If we look into a newspaper or turn on the
television or the radio, we are presented with mega-conflicts that have been
hot for years and decades, if not for whole centuries. We are aware that only a
limited set of conflicts is thus being presented to us: that apart from the
“official”, CNN-compatible global issues there are in fact many more, which do
not make the headlines for lack of lobbying.
That is the large world of conflict; then
there is a smaller world made up of all the different areas of human life, in
which fights, envy, hate, etc., are nothing out of the ordinary. At times, when
one field of human interrelations seems in perfect harmony, a fight may
suddenly break out at another place; and if at one moment all seems placid and
peaceful, the next may bring an explosion scattering things in all directions.
Inner life is hardly different. One time we
feel good and in tune with ourselves, at another a fight will break out within
and we will tense up or suffer physically or emotionally. We will quarrel with
a sore part of the body, a painful thought, unimplemented plans, or unsatisfied
needs.
What such experiences can show us is that
all these conflicts are connected and that one may intensify the other. Inner
indispositions tend to take their toll on relationships; tensed up
relationships may be disturbing to larger networks of relations; and these will
in turn influence mentalities and cultural patterns. Thus, there are
connections between a lot of things if not everything.
How
can we find peace when there is so much trouble in the world? Does that even
make any sense at all? Shouldn’t we instead rage against all this cruelty and
injustice? Wouldn’t it simply be hypocritical and ostrich-like to seek inner
peace while the world is sinking into chaos? Is that what you call peace,
sitting in your ivory tower, your castle in the sky, on your illusionary island
of the blessed? How can you still write poems after Auschwitz, Theodor W.
Adorno would ask.
Only
when we have established peace everywhere will there be peace in individual
cases, as the sceptic will have it. To quote once more Adorno: “Wrong life
cannot be lived rightly”. However, if nothing is right before all that is wrong has been gotten rid
of, we can hardly hope for the right life to come anytime soon. If we insist
that peace is possible only after all strife has ended, we will become obsessed
with an idée fixe. We will wait for absolute peace, for a perfect world to
come. We will act as if it were possible, if only at a much later date, and as
if nothing were possible before that time arrived.

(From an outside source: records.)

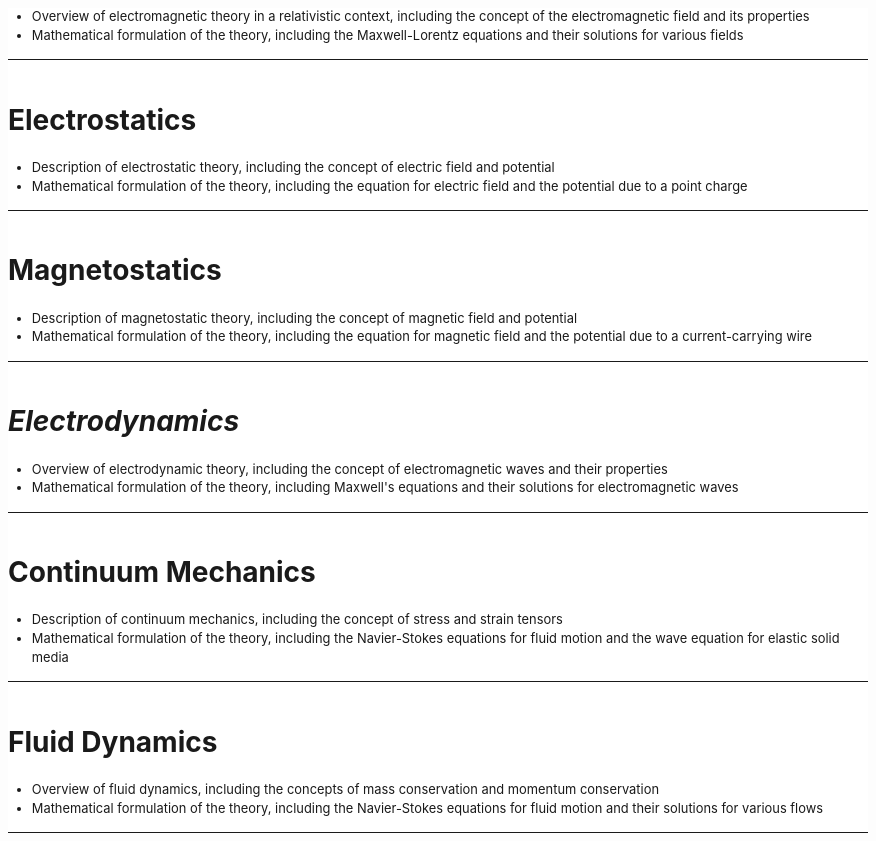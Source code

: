 - Overview of electromagnetic theory in a relativistic context, including the concept of the electromagnetic field and its properties
- Mathematical formulation of the theory, including the Maxwell-Lorentz equations and their solutions for various fields

---
<style scoped>p,li {font-size:0.92em}</style>

 # **Electrostatics**
- Description of electrostatic theory, including the concept of electric field and potential
- Mathematical formulation of the theory, including the equation for electric field and the potential due to a point charge


---
<style scoped>p,li {font-size:0.92em}</style>

 # Magnetostatics
- Description of magnetostatic theory, including the concept of magnetic field and potential
- Mathematical formulation of the theory, including the equation for magnetic field and the potential due to a current-carrying wire


---
<style scoped>p,li {font-size:0.92em}</style>

 # _Electrodynamics_
- Overview of electrodynamic theory, including the concept of electromagnetic waves and their properties
- Mathematical formulation of the theory, including Maxwell's equations and their solutions for electromagnetic waves


---
<style scoped>p,li {font-size:0.92em}</style>

 # Continuum Mechanics

- Description of continuum mechanics, including the concept of stress and strain tensors
- Mathematical formulation of the theory, including the Navier-Stokes equations for fluid motion and the wave equation for elastic solid media

---
<style scoped>p,li {font-size:0.92em}</style>

 # **Fluid Dynamics**

- Overview of fluid dynamics, including the concepts of mass conservation and momentum conservation
- Mathematical formulation of the theory, including the Navier-Stokes equations for fluid motion and their solutions for various flows

---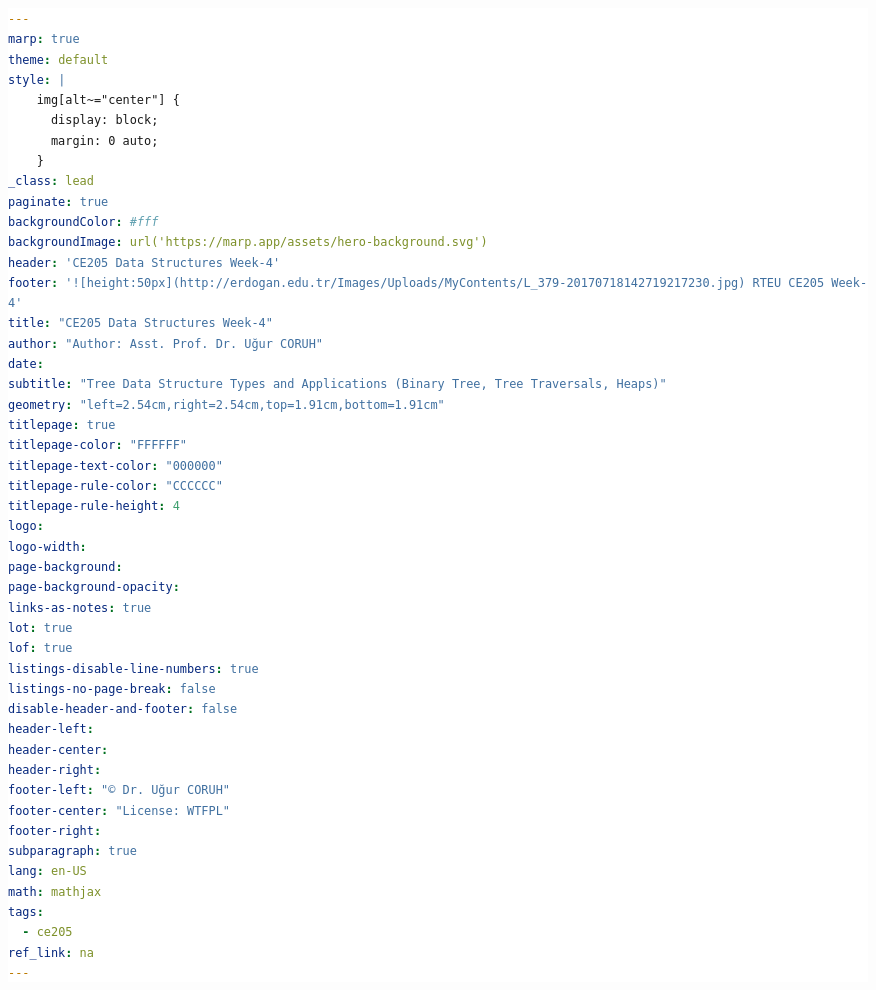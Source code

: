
 ```yaml
---
marp: true
theme: default
style: |
    img[alt~="center"] {
      display: block;
      margin: 0 auto;
    }
_class: lead
paginate: true
backgroundColor: #fff
backgroundImage: url('https://marp.app/assets/hero-background.svg')
header: 'CE205 Data Structures Week-4'
footer: '![height:50px](http://erdogan.edu.tr/Images/Uploads/MyContents/L_379-20170718142719217230.jpg) RTEU CE205 Week-4'
title: "CE205 Data Structures Week-4"
author: "Author: Asst. Prof. Dr. Uğur CORUH"
date:
subtitle: "Tree Data Structure Types and Applications (Binary Tree, Tree Traversals, Heaps)"
geometry: "left=2.54cm,right=2.54cm,top=1.91cm,bottom=1.91cm"
titlepage: true
titlepage-color: "FFFFFF"
titlepage-text-color: "000000"
titlepage-rule-color: "CCCCCC"
titlepage-rule-height: 4
logo:
logo-width:
page-background:
page-background-opacity:
links-as-notes: true
lot: true
lof: true
listings-disable-line-numbers: true
listings-no-page-break: false
disable-header-and-footer: false
header-left:
header-center:
header-right:
footer-left: "© Dr. Uğur CORUH"
footer-center: "License: WTFPL"
footer-right:
subparagraph: true
lang: en-US 
math: mathjax
tags:
  - ce205
ref_link: na
---
```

Yet absolute peace is the offspring of
human thought, and it would be wrong to perceive it as some kind of entity for
us to behold one day. Instead, it should be sufficient to think of it as the
“regulative idea” of Immanuel Kant: something to aim at, something that will
not let us rest before we haven’t realized it.
We must not abandon or water down the idea
of eternal or absolute peace, but we should not misuse it either, by despairing
of progress. We might experience it as a kind of tension that does not paralyse
but strengthen us, encouraging us to move on: like a power that manifests
itself in the urge of the evolution of consciousness onwards.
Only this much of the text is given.